Your task:
One number should be the full reply: how many lines of the material below contain "className".

Study material:
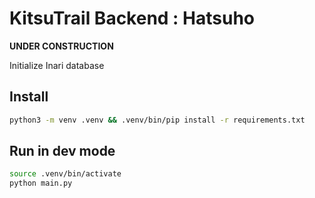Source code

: # KitsuTrail Backend : Hatsuho
**UNDER CONSTRUCTION**

Initialize Inari database

## Install
```bash
python3 -m venv .venv && .venv/bin/pip install -r requirements.txt
```

## Run in dev mode
```bash
source .venv/bin/activate
python main.py
```
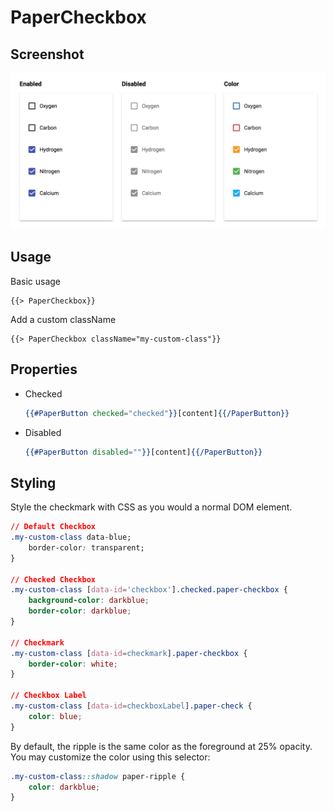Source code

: # PaperCheckbox


## Screenshot
![PaperCheckbox ](../../../examples/readme/PaperCheckbox.png)

## Usage

Basic usage

```
{{> PaperCheckbox}}
```

Add a custom className

```
{{> PaperCheckbox className="my-custom-class"}}
```

## Properties

* Checked

	```handlebars
	{{#PaperButton checked="checked"}}[content]{{/PaperButton}}
	```

* Disabled

	```handlebars
	{{#PaperButton disabled=""}}[content]{{/PaperButton}}
	```

## Styling

Style the checkmark with CSS as you would a normal DOM element.

```css
// Default Checkbox
.my-custom-class data-blue;
	border-color: transparent;
}

// Checked Checkbox
.my-custom-class [data-id='checkbox'].checked.paper-checkbox {
	background-color: darkblue;
	border-color: darkblue;
}

// Checkmark
.my-custom-class [data-id=checkmark].paper-checkbox {
	border-color: white;
}

// Checkbox Label
.my-custom-class [data-id=checkboxLabel].paper-check {
	color: blue;
}
```

By default, the ripple is the same color as the foreground at 25% opacity. You may customize the color using this selector:

```css
.my-custom-class::shadow paper-ripple {
	color: darkblue;
}
```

Reply:
2